Turkey’s governing AKP party of Prime Minister R. Tayyip Erdogan has pushed al-Qaeda-linked ISIS against the PYD after the latter declared autonomy. The PYD and PKK want to lift the border between northern Syria and southern Turkey and create an independent Kurdistan.
The Islamic State in Iraq and the Levant (ISIS), a terrorist organization and an associate of al-Qaeda, has stated that it has declared war on the Kurdish nationalist group and PKK’s wing in Syria, the Democratic Union Party (PYD).
The PYD has recently announced autonomy in the north of the war-torn Syria.

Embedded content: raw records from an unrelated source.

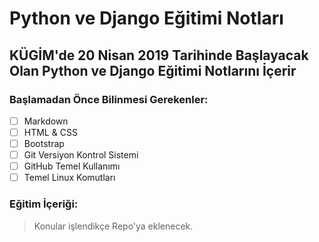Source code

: # Python ve Django Eğitimi Notları
## KÜGİM'de 20 Nisan 2019 Tarihinde Başlayacak Olan Python ve Django Eğitimi Notlarını İçerir

### Başlamadan Önce Bilinmesi Gerekenler:
- [ ] Markdown
- [ ] HTML & CSS
- [ ] Bootstrap
- [ ] Git Versiyon Kontrol Sistemi
- [ ] GitHub Temel Kullanımı
- [ ] Temel Linux Komutları

### Eğitim İçeriği:
> Konular işlendikçe Repo'ya eklenecek.
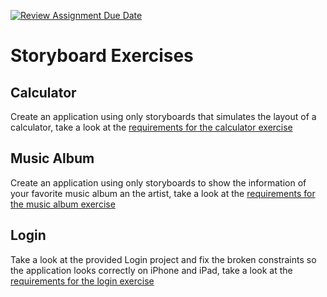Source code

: [![Review Assignment Due Date](https://classroom.github.com/assets/deadline-readme-button-24ddc0f5d75046c5622901739e7c5dd533143b0c8e959d652212380cedb1ea36.svg)](https://classroom.github.com/a/bpT_uhaS)
# Storyboard Exercises

## Calculator
Create an application using only storyboards that simulates the layout of a calculator, take a look at the [requirements for the calculator exercise](/Calculator)

## Music Album
Create an application using only storyboards to show the information of your favorite music album an the artist, take a look at the [requirements for the music album exercise](/MusicAlbum)

## Login
Take a look at the provided Login project and fix the broken constraints so the application looks correctly on iPhone and iPad, take a look at the [requirements for the login exercise](/Login)
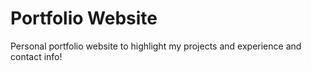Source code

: # Portfolio Website
Personal portfolio website to highlight my projects and experience and contact info!

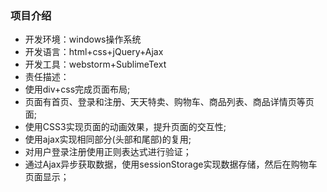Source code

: ### 项目介绍
- 开发环境：windows操作系统
- 开发语言：html+css+jQuery+Ajax
- 开发工具：webstorm+SublimeText
- 责任描述：
 - 使用div+css完成页面布局;
 - 页面有首页、登录和注册、天天特卖、购物车、商品列表、商品详情页等页面;
 - 使用CSS3实现页面的动画效果，提升页面的交互性;
 - 使用ajax实现相同部分(头部和尾部)的复用; 
 - 对用户登录注册使用正则表达式进行验证；
 - 通过Ajax异步获取数据，使用sessionStorage实现数据存储，然后在购物车页面显示；


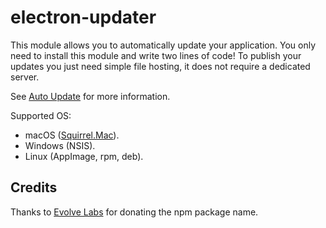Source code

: # electron-updater

This module allows you to automatically update your application. You only need to install this module and write two lines of code!
To publish your updates you just need simple file hosting, it does not require a dedicated server.

See [Auto Update](https://electron.build/auto-update) for more information.

Supported OS:
 - macOS ([Squirrel.Mac](https://github.com/Squirrel/Squirrel.Mac)).
 - Windows (NSIS).
 - Linux (AppImage, rpm, deb).

## Credits

Thanks to [Evolve Labs](https://www.evolvehq.com) for donating the npm package name.
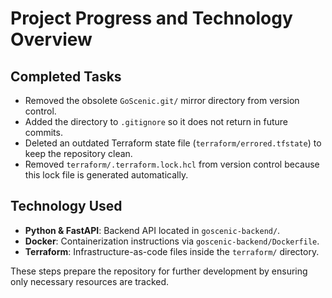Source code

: # Project Progress and Technology Overview

## Completed Tasks
- Removed the obsolete `GoScenic.git/` mirror directory from version control.
- Added the directory to `.gitignore` so it does not return in future commits.
- Deleted an outdated Terraform state file (`terraform/errored.tfstate`) to keep the repository clean.
- Removed `terraform/.terraform.lock.hcl` from version control because this lock file is generated automatically.

## Technology Used
- **Python & FastAPI**: Backend API located in `goscenic-backend/`.
- **Docker**: Containerization instructions via `goscenic-backend/Dockerfile`.
- **Terraform**: Infrastructure-as-code files inside the `terraform/` directory.

These steps prepare the repository for further development by ensuring only necessary resources are tracked.

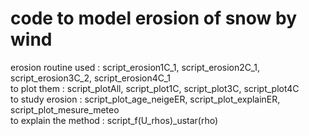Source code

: # code to model erosion of snow by wind
erosion routine used : script_erosion1C_1, script_erosion2C_1, script_erosion3C_2, script_erosion4C_1  
to plot them : script_plotAll, script_plot1C, script_plot3C, script_plot4C  
to study erosion : script_plot_age_neigeER, script_plot_explainER, script_plot_mesure_meteo  
to explain the method : script_f(U_rhos)_ustar(rho)
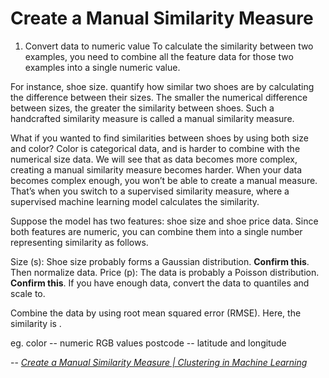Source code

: # Create a Manual Similarity Measure

1. Convert data to numeric value
To calculate the similarity between two examples, you need to combine all the feature data for those two examples into a single numeric value.

For instance, shoe size.
quantify how similar two shoes are by calculating the difference between their sizes. The smaller the numerical difference between sizes, the greater the similarity between shoes. Such a handcrafted similarity measure is called a manual similarity measure.

What if you wanted to find similarities between shoes by using both size and color? Color is categorical data, and is harder to combine with the numerical size data. We will see that as data becomes more complex, creating a manual similarity measure becomes harder. When your data becomes complex enough, you won’t be able to create a manual measure. That’s when you switch to a supervised similarity measure, where a supervised machine learning model calculates the similarity.

Suppose the model has two features: shoe size and shoe price data. Since both features are numeric, you can combine them into a single number representing similarity as follows.

Size (s): Shoe size probably forms a Gaussian distribution. __Confirm this__. Then normalize data.
Price (p): The data is probably a Poisson distribution. __Confirm this__. If you have enough data, convert the data to quantiles and scale to.

Combine the data by using root mean squared error (RMSE). Here, the similarity is .


eg. color -- numeric RGB values
    postcode --  latitude and longitude
    





-- <cite>[Create a Manual Similarity Measure  \|  Clustering in Machine Learning](https://developers.google.com/machine-learning/clustering/similarity/manual-similarity)</cite>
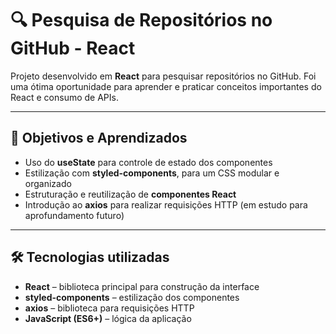 # 🔍 Pesquisa de Repositórios no GitHub - React

Projeto desenvolvido em **React** para pesquisar repositórios no GitHub. Foi uma ótima oportunidade para aprender e praticar conceitos importantes do React e consumo de APIs.

---

## 🎯 Objetivos e Aprendizados

- Uso do **useState** para controle de estado dos componentes
- Estilização com **styled-components**, para um CSS modular e organizado
- Estruturação e reutilização de **componentes React**
- Introdução ao **axios** para realizar requisições HTTP (em estudo para aprofundamento futuro)

---

## 🛠️ Tecnologias utilizadas

- **React** – biblioteca principal para construção da interface
- **styled-components** – estilização dos componentes
- **axios** – biblioteca para requisições HTTP
- **JavaScript (ES6+)** – lógica da aplicação
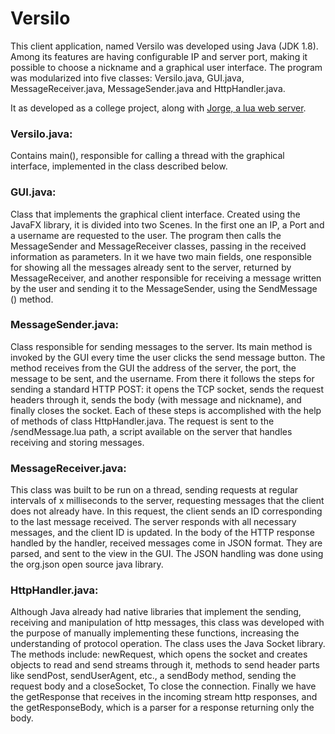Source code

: # Versilo
This client application, named Versilo was developed using Java (JDK 1.8). Among its features are having configurable IP and server port, making it possible to choose a nickname and a graphical user interface. The program was modularized into five classes: Versilo.java, GUI.java, MessageReceiver.java, MessageSender.java and HttpHandler.java. 

It as developed as a college project, along with [Jorge, a lua web server](https://github.com/vbustamante/jorge).

### Versilo.java: 
Contains main(), responsible for calling a thread with the graphical interface, implemented in the class described below.
 
### GUI.java: 
Class that implements the graphical client interface. Created using the JavaFX library, it is divided into two Scenes. In the first one an IP, a Port and a username are requested to the user. The program then calls the MessageSender and MessageReceiver classes, passing in the received information as parameters. In it we have two main fields, one responsible for showing all the messages already sent to the server, returned by MessageReceiver, and another responsible for receiving a message written by the user and sending it to the MessageSender, using the SendMessage () method.
 
### MessageSender.java: 
Class responsible for sending messages to the server. Its main method is invoked by the GUI every time the user clicks the send message button. The method receives from the GUI the address of the server, the port, the message to be sent, and the username. From there it follows the steps for sending a standard HTTP POST: it opens the TCP socket, sends the request headers through it, sends the body (with message and nickname), and finally closes the socket. Each of these steps is accomplished with the help of methods of class HttpHandler.java. The request is sent to the /sendMessage.lua path, a script available on the server that handles receiving and storing messages.
 
### MessageReceiver.java: 
This class was built to be run on a thread, sending requests at regular intervals of x milliseconds to the server, requesting messages that the client does not already have. In this request, the client sends an ID corresponding to the last message received. The server responds with all necessary messages, and the client ID is updated. In the body of the HTTP response handled by the handler, received messages come in JSON format. They are parsed, and sent to the view in the GUI. The JSON handling was done using the org.json open source java library.
 
### HttpHandler.java: 
Although Java already had native libraries that implement the sending, receiving and manipulation of http messages, this class was developed with the purpose of manually implementing these functions, increasing the understanding of protocol operation. The class uses the Java Socket library. The methods include: newRequest, which opens the socket and creates objects to read and send streams through it, methods to send header parts like sendPost, sendUserAgent, etc., a sendBody method, sending the request body and a closeSocket, To close the connection. Finally we have the getResponse that receives in the incoming stream http responses, and the getResponseBody, which is a parser for a response returning only the body.
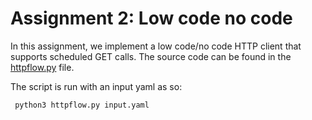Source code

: # Assignment 2: Low code no code
In this assignment, we implement a low code/no code HTTP client that supports scheduled GET calls. The source code can be found in the [httpflow.py](https://github.com/myrmecobius/CMPE273-FA20/blob/master/Assignment2/httpflow.py) file.

The script is run with an input yaml as so:

<pre><code> python3 httpflow.py input.yaml </code></pre>
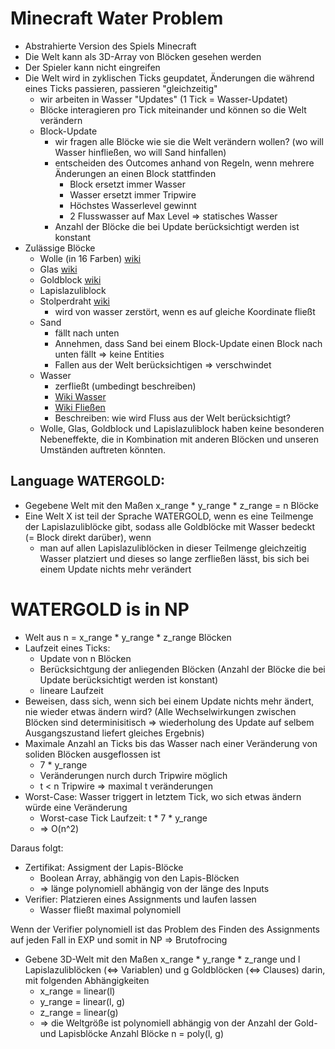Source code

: # Minecraft Water Problem
- Abstrahierte Version des Spiels Minecraft
- Die Welt kann als 3D-Array von Blöcken gesehen werden
- Der Spieler kann nicht eingreifen
- Die Welt wird in zyklischen Ticks geupdatet, Änderungen die während eines Ticks passieren, passieren "gleichzeitig"
    - wir arbeiten in Wasser "Updates" (1 Tick = Wasser-Updatet)
    - Blöcke interagieren pro Tick miteinander und können so die Welt verändern
    - Block-Update
        - wir fragen alle Blöcke wie sie die Welt verändern wollen? (wo will Wasser hinfließen, wo will Sand hinfallen)
        - entscheiden des Outcomes anhand von Regeln, wenn mehrere Änderungen an einen Block stattfinden
            - Block ersetzt immer Wasser
            - Wasser ersetzt immer Tripwire
            - Höchstes Wasserlevel gewinnt
            - 2 Flusswasser auf Max Level => statisches Wasser
        - Anzahl der Blöcke die bei Update berücksichtigt werden ist konstant
- Zulässige Blöcke
    - Wolle (in 16 Farben) [wiki](https://minecraft.fandom.com/de/wiki/Wolle)
    - Glas [wiki](https://minecraft.fandom.com/de/wiki/Glas)
    - Goldblock [wiki](https://de.minecraft.wiki/w/Goldblock)
    - Lapislazuliblock
    - Stolperdraht [wiki](https://de.minecraft.wiki/w/Stolperdraht)
        - wird von wasser zerstört, wenn es auf gleiche Koordinate fließt
    - Sand 
        - fällt nach unten
        - Annehmen, dass Sand bei einem Block-Update einen Block nach unten fällt => keine Entities
        - Fallen aus der Welt berücksichtigen => verschwindet
    - Wasser
        - zerfließt (umbedingt beschreiben)
        - [Wiki Wasser](https://minecraft.fandom.com/wiki/Water)
        - [Wiki Fließen](https://minecraft.fandom.com/wiki/Fluid#Spread)
        - Beschreiben: wie wird Fluss aus der Welt berücksichtigt?
    - Wolle, Glas, Goldblock und Lapislazuliblock haben keine besonderen Nebeneffekte, die in Kombination mit anderen Blöcken und unseren Umständen auftreten könnten.


## Language WATERGOLD:
- Gegebene Welt mit den Maßen x_range * y_range * z_range = n Blöcke
- Eine Welt X ist teil der Sprache WATERGOLD, wenn es eine Teilmenge der Lapislazuliblöcke gibt, sodass alle Goldblöcke mit Wasser bedeckt (= Block direkt darüber), wenn
    - man auf allen Lapislazuliblöcken in dieser Teilmenge gleichzeitig Wasser platziert und dieses so lange zerfließen lässt, bis sich bei einem Update nichts mehr verändert

# WATERGOLD is in NP
- Welt aus n = x_range * y_range * z_range Blöcken
- Laufzeit eines Ticks:
    - Update von n Blöcken
    - Berücksichtgung der anliegenden Blöcken (Anzahl der Blöcke die bei Update berücksichtigt werden ist konstant)
    - lineare Laufzeit
- Beweisen, dass sich, wenn sich bei einem Update nichts mehr ändert, nie wieder etwas ändern wird? (Alle Wechselwirkungen zwischen Blöcken sind determinisitisch => wiederholung des Update auf selbem Ausgangszustand liefert gleiches Ergebnis)
- Maximale Anzahl an Ticks bis das Wasser nach einer Veränderung von soliden Blöcken ausgeflossen ist
    - 7 * y_range
    - Veränderungen nurch durch Tripwire möglich
    - t < n Tripwire => maximal t veränderungen
- Worst-Case: Wasser triggert in letztem Tick, wo sich etwas ändern würde eine Veränderung
    - Worst-case Tick Laufzeit: t * 7 * y_range
    - => O(n^2)

Daraus folgt:
- Zertifikat: Assigment der Lapis-Blöcke
    - Boolean Array, abhängig von den Lapis-Blöcken
    - => länge polynomiell abhängig von der länge des Inputs
- Verifier: Platzieren eines Assignments und laufen lassen
    - Wasser fließt maximal polynomiell

Wenn der Verifier polynomiell ist das Problem des Finden des Assignments auf jeden Fall in EXP und somit in NP => Brutofrocing





- Gebene 3D-Welt mit den Maßen x_range * y_range * z_range und l Lapislazuliblöcken (<=> Variablen) und g Goldblöcken (<=> Clauses) darin, mit folgenden Abhängigkeiten
    - x_range = linear(l)
    - y_range = linear(l, g)
    - z_range = linear(g)
    - => die Weltgröße ist polynomiell abhängig von der Anzahl der Gold- und Lapisblöcke
        Anzahl Blöcke n = poly(l, g)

Al-Alam television reports that ISIS had begun an operation near the town of Manbij, northeast of Aleppo and 35 km from the Turkish border, to ‘clear’ the area of Kurdish groups.
In a declaration made in Aleppo, ISIS announced that “Operations in the region of Manbij are a reply to the founding of a secular state in the north of Syria by armed Kurdish groups.”
ISIS, which asserted that its attacks would be directed solely at armed Kurdish groups, said in their declaration that they saw other Kurds as brothers, and that they did not distinguish between Kurds and Arabs.
ISIS had previously disclosed that they had blocked roads around Aleppo in Syria and Kirkuk in northern Iraq, and had kidnapped 25 Kurdish civilians who had given them Kurdish administration passports.